:: What to do ::
The answer must be a single number: how many lines of the records below hold the word "enumerate".

:: Given records ::

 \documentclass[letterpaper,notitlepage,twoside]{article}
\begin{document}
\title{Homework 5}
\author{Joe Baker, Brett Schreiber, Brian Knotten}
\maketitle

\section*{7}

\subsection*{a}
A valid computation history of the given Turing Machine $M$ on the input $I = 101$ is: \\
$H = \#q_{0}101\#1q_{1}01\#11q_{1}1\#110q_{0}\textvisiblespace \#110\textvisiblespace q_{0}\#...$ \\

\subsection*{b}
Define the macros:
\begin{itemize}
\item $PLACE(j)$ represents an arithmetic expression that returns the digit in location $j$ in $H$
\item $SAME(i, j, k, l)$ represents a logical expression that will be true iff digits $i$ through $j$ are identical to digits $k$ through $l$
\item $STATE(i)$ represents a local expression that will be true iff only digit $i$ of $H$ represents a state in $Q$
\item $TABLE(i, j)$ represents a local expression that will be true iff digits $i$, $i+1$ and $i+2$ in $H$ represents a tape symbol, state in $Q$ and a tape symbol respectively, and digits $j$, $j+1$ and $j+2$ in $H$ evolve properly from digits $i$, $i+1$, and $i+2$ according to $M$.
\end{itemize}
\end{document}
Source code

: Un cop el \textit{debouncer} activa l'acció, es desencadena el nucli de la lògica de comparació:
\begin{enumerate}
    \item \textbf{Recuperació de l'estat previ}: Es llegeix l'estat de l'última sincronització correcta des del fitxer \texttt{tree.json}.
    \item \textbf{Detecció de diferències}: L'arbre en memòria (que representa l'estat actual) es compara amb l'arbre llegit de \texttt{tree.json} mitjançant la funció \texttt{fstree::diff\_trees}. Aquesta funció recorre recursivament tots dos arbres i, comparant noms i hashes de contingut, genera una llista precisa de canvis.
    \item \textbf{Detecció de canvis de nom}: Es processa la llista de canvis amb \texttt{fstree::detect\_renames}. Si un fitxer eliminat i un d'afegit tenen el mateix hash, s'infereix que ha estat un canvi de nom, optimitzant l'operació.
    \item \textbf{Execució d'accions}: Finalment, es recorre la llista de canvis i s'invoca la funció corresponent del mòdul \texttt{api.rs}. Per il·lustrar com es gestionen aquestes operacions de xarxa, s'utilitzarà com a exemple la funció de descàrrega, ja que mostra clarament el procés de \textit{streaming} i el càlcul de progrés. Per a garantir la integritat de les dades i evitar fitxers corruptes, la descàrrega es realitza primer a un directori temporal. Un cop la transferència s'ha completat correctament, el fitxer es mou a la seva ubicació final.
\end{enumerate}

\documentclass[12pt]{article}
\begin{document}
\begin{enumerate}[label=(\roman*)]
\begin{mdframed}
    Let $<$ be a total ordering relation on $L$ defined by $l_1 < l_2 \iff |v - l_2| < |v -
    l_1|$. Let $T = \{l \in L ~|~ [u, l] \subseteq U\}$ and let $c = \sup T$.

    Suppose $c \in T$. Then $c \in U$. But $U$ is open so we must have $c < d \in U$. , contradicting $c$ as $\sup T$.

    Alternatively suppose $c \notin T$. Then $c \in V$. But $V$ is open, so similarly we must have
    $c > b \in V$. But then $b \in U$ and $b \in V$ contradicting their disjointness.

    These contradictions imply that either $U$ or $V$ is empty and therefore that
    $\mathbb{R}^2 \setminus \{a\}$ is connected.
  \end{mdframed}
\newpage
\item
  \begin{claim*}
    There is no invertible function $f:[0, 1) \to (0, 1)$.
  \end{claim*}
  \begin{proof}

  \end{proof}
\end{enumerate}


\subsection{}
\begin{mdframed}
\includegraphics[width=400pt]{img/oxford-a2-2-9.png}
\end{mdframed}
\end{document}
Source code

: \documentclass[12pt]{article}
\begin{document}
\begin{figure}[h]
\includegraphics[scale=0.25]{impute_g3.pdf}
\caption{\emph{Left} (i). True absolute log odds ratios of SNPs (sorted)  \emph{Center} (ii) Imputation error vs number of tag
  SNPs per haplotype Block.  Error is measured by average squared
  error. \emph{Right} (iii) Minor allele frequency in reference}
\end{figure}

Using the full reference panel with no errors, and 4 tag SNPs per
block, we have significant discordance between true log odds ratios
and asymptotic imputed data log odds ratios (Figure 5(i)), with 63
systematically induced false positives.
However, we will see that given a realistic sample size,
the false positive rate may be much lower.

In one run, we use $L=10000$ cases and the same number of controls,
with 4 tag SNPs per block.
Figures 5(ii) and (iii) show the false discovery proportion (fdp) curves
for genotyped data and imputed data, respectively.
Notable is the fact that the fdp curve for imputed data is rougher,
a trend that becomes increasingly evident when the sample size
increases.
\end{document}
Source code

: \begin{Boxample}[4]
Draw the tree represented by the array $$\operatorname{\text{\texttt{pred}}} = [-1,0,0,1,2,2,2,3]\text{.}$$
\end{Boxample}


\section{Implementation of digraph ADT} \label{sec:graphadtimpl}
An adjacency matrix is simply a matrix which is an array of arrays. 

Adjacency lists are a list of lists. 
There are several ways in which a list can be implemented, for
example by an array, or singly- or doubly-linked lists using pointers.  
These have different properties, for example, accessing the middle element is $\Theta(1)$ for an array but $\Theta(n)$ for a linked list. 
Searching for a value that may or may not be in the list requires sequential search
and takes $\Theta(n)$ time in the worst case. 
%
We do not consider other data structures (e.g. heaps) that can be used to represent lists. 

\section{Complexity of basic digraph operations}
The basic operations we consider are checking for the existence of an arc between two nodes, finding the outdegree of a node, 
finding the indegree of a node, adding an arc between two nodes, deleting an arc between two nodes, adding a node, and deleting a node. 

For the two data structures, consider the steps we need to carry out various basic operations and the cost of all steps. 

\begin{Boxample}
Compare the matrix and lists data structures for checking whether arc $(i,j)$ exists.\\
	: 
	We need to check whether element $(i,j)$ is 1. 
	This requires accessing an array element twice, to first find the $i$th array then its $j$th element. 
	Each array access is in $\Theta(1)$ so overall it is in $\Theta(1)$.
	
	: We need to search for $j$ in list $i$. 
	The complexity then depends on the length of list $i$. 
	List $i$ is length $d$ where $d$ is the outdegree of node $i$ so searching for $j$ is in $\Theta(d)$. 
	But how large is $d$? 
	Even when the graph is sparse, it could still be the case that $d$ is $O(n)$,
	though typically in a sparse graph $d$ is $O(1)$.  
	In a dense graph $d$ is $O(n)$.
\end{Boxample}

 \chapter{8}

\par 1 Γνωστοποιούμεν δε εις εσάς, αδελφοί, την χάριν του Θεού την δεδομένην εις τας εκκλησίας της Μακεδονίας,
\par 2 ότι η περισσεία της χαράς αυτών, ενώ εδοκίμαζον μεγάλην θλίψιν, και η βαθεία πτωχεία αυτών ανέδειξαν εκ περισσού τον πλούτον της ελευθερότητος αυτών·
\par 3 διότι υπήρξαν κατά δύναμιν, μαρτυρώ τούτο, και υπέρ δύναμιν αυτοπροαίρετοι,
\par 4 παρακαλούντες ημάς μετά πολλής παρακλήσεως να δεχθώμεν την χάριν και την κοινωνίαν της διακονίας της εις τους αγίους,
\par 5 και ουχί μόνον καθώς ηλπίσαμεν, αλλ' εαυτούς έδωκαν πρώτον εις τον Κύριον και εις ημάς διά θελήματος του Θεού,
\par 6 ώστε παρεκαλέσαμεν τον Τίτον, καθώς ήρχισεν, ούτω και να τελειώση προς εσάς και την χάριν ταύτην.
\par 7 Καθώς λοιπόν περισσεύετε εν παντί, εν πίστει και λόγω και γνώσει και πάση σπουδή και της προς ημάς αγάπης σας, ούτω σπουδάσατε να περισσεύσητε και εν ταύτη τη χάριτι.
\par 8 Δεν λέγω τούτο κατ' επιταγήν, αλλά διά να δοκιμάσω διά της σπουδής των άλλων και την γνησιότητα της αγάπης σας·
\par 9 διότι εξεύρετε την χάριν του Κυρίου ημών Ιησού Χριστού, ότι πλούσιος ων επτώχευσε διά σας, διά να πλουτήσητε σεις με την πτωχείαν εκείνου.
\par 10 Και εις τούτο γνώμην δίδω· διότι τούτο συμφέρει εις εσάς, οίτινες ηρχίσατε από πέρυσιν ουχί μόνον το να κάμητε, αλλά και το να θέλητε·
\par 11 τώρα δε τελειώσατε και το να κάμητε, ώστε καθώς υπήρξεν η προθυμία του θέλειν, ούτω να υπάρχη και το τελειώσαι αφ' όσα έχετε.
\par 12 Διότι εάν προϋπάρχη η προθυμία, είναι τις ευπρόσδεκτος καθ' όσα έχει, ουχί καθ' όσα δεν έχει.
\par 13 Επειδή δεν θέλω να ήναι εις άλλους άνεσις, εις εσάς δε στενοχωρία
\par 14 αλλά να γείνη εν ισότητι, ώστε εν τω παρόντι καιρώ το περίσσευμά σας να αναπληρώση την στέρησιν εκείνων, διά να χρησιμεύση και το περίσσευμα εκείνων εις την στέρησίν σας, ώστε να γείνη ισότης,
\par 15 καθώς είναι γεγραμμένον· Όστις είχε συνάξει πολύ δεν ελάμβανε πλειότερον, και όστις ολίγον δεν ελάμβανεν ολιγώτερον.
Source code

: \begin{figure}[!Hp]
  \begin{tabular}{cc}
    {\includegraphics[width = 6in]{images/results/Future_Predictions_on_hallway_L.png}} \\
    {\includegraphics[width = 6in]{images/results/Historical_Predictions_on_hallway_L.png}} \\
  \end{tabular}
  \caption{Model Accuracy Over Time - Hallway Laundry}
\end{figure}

:: Answer for the task ::
4